Het decreet van 25 april 2014 betreffende de omgevingsvergunning, het decreet houdende algemene bepalingen inzake milieubeleid, de Vlaamse Codex Ruimtelijke Ordening, het decreet betreffende het integraal handelsvestigingsbeleid, het decreet betreffende het natuurbehoud en het natuurlijk milieu en hun uitvoeringsbesluiten zijn van toepassing.
Conform artikel 15 van het Omgevingsvergunningsdecreet is het college van burgemeester en schepenen voor zijn ambtsgebied in eerste administratieve aanleg bevoegd voor volgende aanvragen van:
Voorafgaand aan zijn beslissing neemt het college kennis van het verslag van de gemeentelijke omgevingsambtenaar.
Het verslag van de gemeentelijke omgevingsambtenaar luidt:
Adviezen
Er werden geen adviezen gevraagd.
Toetsing regelgeving en beleidsrichtlijnen
Plannen van aanleg, ruimtelijke uitvoeringsplannen en verkavelingen
Het eigendom is gelegen binnen de omschrijving van het gewestelijk ruimtelijk uitvoeringsplan GRUP Afbakening grootstedelijk gebied Antwerpen, goedgekeurd op 19 juni 2009.
Het eigendom is gelegen in het gewestplan Antwerpen (Koninklijk Besluit van 3 oktober 1979 en latere wijzigingen). Het eigendom ligt, volgens dit van kracht zijnde gewestplan, in een woongebied. De woongebieden zijn bestemd voor wonen, alsmede voor handel, dienstverlening, ambacht en kleinbedrijf voor zover deze taken van bedrijf om redenen van goede ruimtelijke ordening niet in een daartoe aangewezen gebied moeten worden afgezonderd, voor groene ruimten, voor sociaal-culturele inrichtingen, voor openbare nutsvoorzieningen, voor toeristische voorzieningen, voor agrarische bedrijven. Deze bedrijven, voorzieningen en inrichtingen mogen echter maar worden toegestaan voor zover ze verenigbaar zijn met de onmiddellijke omgeving. (Artikel 5 van het Koninklijk Besluit van 28 december 1972 betreffende de inrichting en toepassing van de ontwerpgewestplannen en de gewestplannen).

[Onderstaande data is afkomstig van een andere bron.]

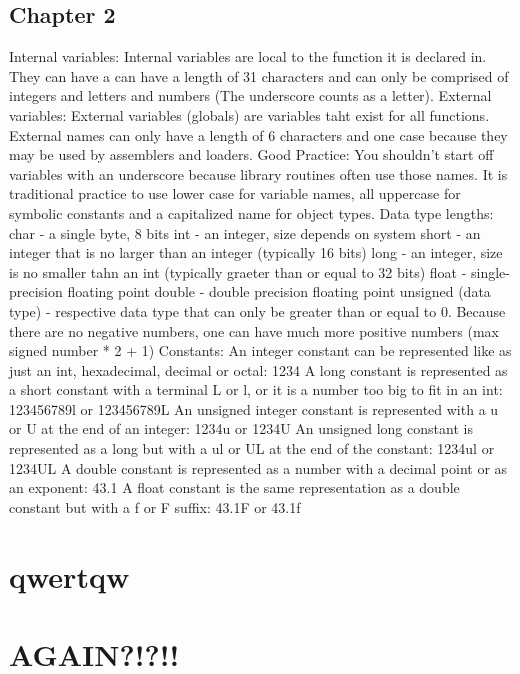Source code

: \documentclass[11pt,letterpaper]{article}
\begin{document}
\subsection{Chapter 2}
Internal variables:\newline
Internal variables are local to the function it is declared in. They can have a can have a length of 31 characters and can only be comprised of integers and letters and numbers (The underscore counts as a letter). 
External variables:\newline
External variables (globals) are variables taht exist for all functions. External names can only have a length of 6 characters and one case because they may be used by assemblers and loaders.
Good Practice:\newline
You shouldn't start off variables with an underscore because library routines often use those names. It is traditional practice to use lower case for variable names, all uppercase for symbolic constants and a capitalized name for object types. 
Data type lengths:\newline
char - a single byte, 8 bits
int - an integer, size depends on system
short - an integer that is no larger than an integer (typically 16 bits)
long - an integer, size is no smaller tahn an int (typically graeter than or equal to 32 bits)
float - single-precision floating point
double - double precision floating point
unsigned (data type) - respective data type that can only be greater than or equal to 0. Because there are no negative numbers, one can have much more positive numbers (max signed number * 2 + 1) 
Constants:\newline
An integer constant can be represented like as just an int, hexadecimal, decimal or octal: 1234
A long constant is represented as a short constant with a terminal L or l, or it is a number too big to fit in an int: 123456789l or 123456789L
An unsigned integer constant is represented with a u or U at the end of an integer: 1234u or 1234U
An unsigned long constant is represented as a long but with a ul or UL at the end of the constant: 1234ul or 1234UL
A double constant is represented as a number with a decimal point or as an exponent: 43.1
A float constant is the same representation as a double constant but with a f or F suffix: 43.1F or 43.1f



\newpage

\section{qwertqw}

\section{AGAIN?!?!!}

\end{document}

(Gewestelijke ruimtelijke uitvoeringsplannen (GRUP's) kan u raadplegen via https://omgeving.vlaanderen.be/grup. Het gewestplan kan u raadplegen via https://omgeving.vlaanderen.be/gewestplan.)
De aanvraag ligt niet in een verkaveling.
De aanvraag is in overeenstemming met de bepalingen van het gewestplan.
Gewestelijke stedenbouwkundige verordeningen
- Hemelwater: het besluit van de Vlaamse Regering van 10 februari 2023 tot vaststelling van een gewestelijke stedenbouwkundige verordening inzake hemelwater, tot wijziging van het besluit van de Vlaamse Regering van 16 juli 2010 tot bepaling van stedenbouwkundige handelingen waarvoor geen omgevingsvergunning nodig is en tot opheffing van het besluit van de Vlaamse Regering van 5 juli 2013 houdende vaststelling van een gewestelijke stedenbouwkundige verordening inzake hemelwaterputten, infiltratievoorzieningen, buffervoorzieningen en gescheiden lozing van afvalwater en hemelwater.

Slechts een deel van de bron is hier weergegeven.